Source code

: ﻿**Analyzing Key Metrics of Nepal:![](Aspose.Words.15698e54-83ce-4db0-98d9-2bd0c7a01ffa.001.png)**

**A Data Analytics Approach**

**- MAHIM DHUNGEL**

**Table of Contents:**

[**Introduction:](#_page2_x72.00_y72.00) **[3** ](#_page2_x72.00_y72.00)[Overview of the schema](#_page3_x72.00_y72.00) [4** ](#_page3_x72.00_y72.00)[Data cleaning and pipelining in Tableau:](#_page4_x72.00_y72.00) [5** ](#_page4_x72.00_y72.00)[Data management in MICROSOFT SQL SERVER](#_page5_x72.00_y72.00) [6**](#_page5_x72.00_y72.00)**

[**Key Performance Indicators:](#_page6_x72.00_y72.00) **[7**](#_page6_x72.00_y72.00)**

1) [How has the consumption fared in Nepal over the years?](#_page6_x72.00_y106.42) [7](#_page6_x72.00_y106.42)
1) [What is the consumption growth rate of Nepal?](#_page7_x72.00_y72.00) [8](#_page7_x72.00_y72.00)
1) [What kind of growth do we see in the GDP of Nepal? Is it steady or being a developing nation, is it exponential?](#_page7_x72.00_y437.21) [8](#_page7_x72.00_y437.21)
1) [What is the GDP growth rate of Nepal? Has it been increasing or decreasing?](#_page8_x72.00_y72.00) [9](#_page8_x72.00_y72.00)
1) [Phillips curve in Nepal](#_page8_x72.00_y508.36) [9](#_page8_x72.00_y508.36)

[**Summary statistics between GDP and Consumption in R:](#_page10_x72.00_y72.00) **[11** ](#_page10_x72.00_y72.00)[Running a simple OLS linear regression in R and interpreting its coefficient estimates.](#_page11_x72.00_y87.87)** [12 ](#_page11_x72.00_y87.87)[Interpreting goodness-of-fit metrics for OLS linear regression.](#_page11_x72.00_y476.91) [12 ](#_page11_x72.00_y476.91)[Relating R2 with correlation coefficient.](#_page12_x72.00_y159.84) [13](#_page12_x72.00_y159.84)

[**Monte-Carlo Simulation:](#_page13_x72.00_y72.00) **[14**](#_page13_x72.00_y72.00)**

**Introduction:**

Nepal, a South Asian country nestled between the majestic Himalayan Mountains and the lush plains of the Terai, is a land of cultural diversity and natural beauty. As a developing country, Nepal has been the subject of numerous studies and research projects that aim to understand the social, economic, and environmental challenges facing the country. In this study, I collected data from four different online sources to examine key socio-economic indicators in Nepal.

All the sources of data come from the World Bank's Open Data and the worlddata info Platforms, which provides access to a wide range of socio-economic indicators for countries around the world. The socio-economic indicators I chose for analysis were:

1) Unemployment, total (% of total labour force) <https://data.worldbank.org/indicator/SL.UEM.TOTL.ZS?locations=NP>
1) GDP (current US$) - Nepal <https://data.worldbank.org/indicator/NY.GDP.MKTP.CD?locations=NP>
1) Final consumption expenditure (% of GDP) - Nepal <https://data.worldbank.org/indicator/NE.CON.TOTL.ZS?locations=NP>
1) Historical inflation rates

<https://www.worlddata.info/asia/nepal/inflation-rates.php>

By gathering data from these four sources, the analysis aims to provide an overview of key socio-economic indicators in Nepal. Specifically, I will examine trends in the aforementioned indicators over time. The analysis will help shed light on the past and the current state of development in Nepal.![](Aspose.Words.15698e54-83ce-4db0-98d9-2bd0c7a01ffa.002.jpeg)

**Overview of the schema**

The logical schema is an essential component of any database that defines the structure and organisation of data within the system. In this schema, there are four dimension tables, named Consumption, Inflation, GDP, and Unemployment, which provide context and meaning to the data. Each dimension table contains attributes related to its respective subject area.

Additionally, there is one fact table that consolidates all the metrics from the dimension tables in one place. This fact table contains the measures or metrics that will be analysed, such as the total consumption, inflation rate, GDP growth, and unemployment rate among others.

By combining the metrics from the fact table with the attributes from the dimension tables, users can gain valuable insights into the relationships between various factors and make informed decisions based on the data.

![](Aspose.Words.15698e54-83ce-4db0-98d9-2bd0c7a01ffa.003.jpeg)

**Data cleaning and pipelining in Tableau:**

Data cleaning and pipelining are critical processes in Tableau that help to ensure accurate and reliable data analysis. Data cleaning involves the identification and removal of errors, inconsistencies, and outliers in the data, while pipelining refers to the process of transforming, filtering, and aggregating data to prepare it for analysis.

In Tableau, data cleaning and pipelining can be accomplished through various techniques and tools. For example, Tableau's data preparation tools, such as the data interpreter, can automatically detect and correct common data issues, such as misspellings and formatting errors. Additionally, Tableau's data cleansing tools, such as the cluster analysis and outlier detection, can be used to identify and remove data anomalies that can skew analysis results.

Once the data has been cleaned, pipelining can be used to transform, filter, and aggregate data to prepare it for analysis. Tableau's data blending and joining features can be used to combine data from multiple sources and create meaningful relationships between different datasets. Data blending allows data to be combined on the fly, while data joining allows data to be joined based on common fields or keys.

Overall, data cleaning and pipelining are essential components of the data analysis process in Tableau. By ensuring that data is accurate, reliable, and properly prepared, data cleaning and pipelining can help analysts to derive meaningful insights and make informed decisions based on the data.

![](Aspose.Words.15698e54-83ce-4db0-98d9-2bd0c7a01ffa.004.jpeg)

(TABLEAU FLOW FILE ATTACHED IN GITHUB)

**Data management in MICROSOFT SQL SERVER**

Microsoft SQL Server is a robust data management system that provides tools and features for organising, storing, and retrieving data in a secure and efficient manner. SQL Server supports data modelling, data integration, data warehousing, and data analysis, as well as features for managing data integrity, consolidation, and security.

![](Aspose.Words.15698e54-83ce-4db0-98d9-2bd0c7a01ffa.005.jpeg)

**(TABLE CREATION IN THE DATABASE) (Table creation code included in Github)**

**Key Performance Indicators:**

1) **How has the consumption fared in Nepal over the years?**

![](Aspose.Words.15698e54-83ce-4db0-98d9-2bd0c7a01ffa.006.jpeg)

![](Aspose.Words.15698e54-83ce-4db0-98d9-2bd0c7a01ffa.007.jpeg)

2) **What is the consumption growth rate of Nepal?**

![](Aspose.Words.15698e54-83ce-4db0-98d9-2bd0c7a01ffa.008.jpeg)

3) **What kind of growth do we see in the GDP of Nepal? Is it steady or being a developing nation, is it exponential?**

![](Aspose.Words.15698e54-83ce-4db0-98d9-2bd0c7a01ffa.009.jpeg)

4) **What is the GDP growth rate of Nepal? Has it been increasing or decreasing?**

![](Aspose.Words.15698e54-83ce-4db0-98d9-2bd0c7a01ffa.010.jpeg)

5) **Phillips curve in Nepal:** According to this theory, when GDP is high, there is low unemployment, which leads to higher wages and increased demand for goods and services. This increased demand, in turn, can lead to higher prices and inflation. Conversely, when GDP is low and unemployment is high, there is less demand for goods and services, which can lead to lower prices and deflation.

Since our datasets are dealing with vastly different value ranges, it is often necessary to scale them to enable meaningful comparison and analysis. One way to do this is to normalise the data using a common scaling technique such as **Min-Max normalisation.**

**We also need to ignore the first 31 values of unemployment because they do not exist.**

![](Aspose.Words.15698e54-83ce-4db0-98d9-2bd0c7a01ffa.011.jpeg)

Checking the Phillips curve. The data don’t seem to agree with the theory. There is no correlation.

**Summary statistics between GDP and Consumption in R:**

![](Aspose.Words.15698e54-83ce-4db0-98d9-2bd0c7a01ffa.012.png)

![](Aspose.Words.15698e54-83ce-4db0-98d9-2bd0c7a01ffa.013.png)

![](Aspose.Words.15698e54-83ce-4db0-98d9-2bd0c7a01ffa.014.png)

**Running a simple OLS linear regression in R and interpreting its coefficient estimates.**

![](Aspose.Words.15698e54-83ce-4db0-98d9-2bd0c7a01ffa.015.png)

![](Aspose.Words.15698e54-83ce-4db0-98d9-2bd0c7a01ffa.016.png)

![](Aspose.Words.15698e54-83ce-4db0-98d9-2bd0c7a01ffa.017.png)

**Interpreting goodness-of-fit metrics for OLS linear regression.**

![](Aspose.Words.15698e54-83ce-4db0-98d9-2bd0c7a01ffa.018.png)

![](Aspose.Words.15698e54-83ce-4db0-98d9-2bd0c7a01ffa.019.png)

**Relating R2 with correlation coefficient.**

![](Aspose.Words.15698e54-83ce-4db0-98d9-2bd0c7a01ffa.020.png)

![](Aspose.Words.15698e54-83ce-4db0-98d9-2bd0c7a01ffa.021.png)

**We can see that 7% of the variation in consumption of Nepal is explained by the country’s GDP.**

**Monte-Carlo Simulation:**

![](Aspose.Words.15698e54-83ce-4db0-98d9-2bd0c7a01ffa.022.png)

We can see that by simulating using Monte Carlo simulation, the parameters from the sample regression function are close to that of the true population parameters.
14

> _Exercise_: Lines from the beginning of the data above through the line containing "1) [Phillips curve" are to be returned exactly, and no others.

> _Task output_:
Source code

: ﻿**Analyzing Key Metrics of Nepal:![](Aspose.Words.15698e54-83ce-4db0-98d9-2bd0c7a01ffa.001.png)**

**A Data Analytics Approach**

**- MAHIM DHUNGEL**

**Table of Contents:**

[**Introduction:](#_page2_x72.00_y72.00) **[3** ](#_page2_x72.00_y72.00)[Overview of the schema](#_page3_x72.00_y72.00) [4** ](#_page3_x72.00_y72.00)[Data cleaning and pipelining in Tableau:](#_page4_x72.00_y72.00) [5** ](#_page4_x72.00_y72.00)[Data management in MICROSOFT SQL SERVER](#_page5_x72.00_y72.00) [6**](#_page5_x72.00_y72.00)**

[**Key Performance Indicators:](#_page6_x72.00_y72.00) **[7**](#_page6_x72.00_y72.00)**

1) [How has the consumption fared in Nepal over the years?](#_page6_x72.00_y106.42) [7](#_page6_x72.00_y106.42)
1) [What is the consumption growth rate of Nepal?](#_page7_x72.00_y72.00) [8](#_page7_x72.00_y72.00)
1) [What kind of growth do we see in the GDP of Nepal? Is it steady or being a developing nation, is it exponential?](#_page7_x72.00_y437.21) [8](#_page7_x72.00_y437.21)
1) [What is the GDP growth rate of Nepal? Has it been increasing or decreasing?](#_page8_x72.00_y72.00) [9](#_page8_x72.00_y72.00)
1) [Phillips curve in Nepal](#_page8_x72.00_y508.36) [9](#_page8_x72.00_y508.36)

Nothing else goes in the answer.